Records:
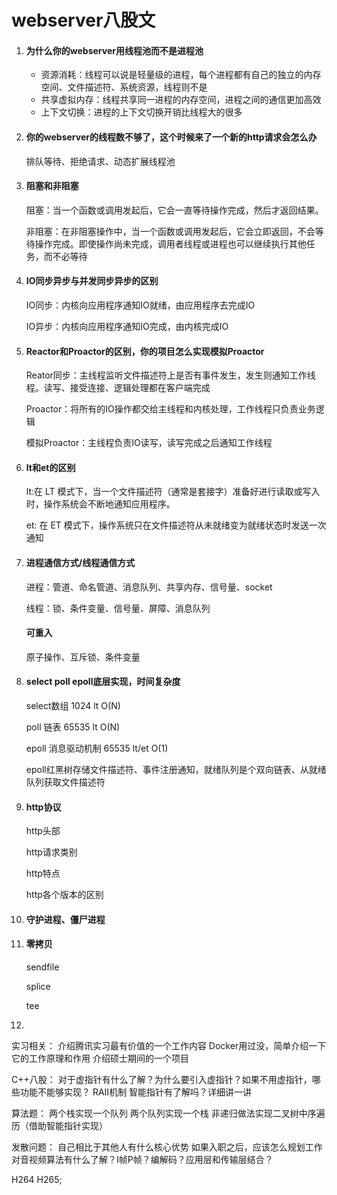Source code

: # webserver八股文

1. #### 为什么你的webserver用线程池而不是进程池

   - 资源消耗：线程可以说是轻量级的进程，每个进程都有自己的独立的内存空间、文件描述符、系统资源，线程则不是
   - 共享虚拟内存：线程共享同一进程的内存空间，进程之间的通信更加高效
   - 上下文切换：进程的上下文切换开销比线程大的很多

2. #### 你的webserver的线程数不够了，这个时候来了一个新的http请求会怎么办

   排队等待、拒绝请求、动态扩展线程池

3. #### 阻塞和非阻塞

   阻塞：当一个函数或调用发起后，它会一直等待操作完成，然后才返回结果。

   非阻塞：在非阻塞操作中，当一个函数或调用发起后，它会立即返回，不会等待操作完成。即使操作尚未完成，调用者线程或进程也可以继续执行其他任务，而不必等待

4. #### IO同步异步与并发同步异步的区别

   IO同步：内核向应用程序通知IO就绪，由应用程序去完成IO

   IO异步：内核向应用程序通知IO完成，由内核完成IO

5. #### Reactor和Proactor的区别，你的项目怎么实现模拟Proactor

   Reator同步：主线程监听文件描述符上是否有事件发生，发生则通知工作线程。读写、接受连接、逻辑处理都在客户端完成

   Proactor：将所有的IO操作都交给主线程和内核处理，工作线程只负责业务逻辑

   模拟Proactor：主线程负责IO读写，读写完成之后通知工作线程

6. #### lt和et的区别

   lt:在 LT 模式下，当一个文件描述符（通常是套接字）准备好进行读取或写入时，操作系统会不断地通知应用程序。

   et: 在 ET 模式下，操作系统只在文件描述符从未就绪变为就绪状态时发送一次通知

7. #### 进程通信方式/线程通信方式

   进程：管道、命名管道、消息队列、共享内存、信号量、socket

   线程：锁、条件变量、信号量、屏障、消息队列

   #### 可重入

   原子操作、互斥锁、条件变量

8. #### select poll epoll底层实现，时间复杂度

   select数组 1024 lt O(N)

   poll 链表 65535  lt O(N)

   epoll 消息驱动机制 65535 lt/et O(1) 

   epoll红黑树存储文件描述符、事件注册通知，就绪队列是个双向链表、从就绪队列获取文件描述符

9. #### http协议

   http头部

   http请求类别

   http特点

   http各个版本的区别

10. #### 守护进程、僵尸进程

11. #### 零拷贝

    sendfile

    splice

    tee

12. 

实习相关：
介绍腾讯实习最有价值的一个工作内容
Docker用过没，简单介绍一下它的工作原理和作用
介绍硕士期间的一个项目

C++八股：
对于虚指针有什么了解？为什么要引入虚指针？如果不用虚指针，哪些功能不能够实现？
RAII机制
智能指针有了解吗？详细讲一讲

算法题：
两个栈实现一个队列
两个队列实现一个栈
非递归做法实现二叉树中序遍历（借助智能指针实现）

发散问题：
自己相比于其他人有什么核心优势
如果入职之后，应该怎么规划工作
对音视频算法有什么了解？I帧P帧？编解码？应用层和传输层结合？

H264 H265;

Task statement: Give the count of lines in the listing that hold the word "当一个函数或调用发起后", with no other text.

Solution: 2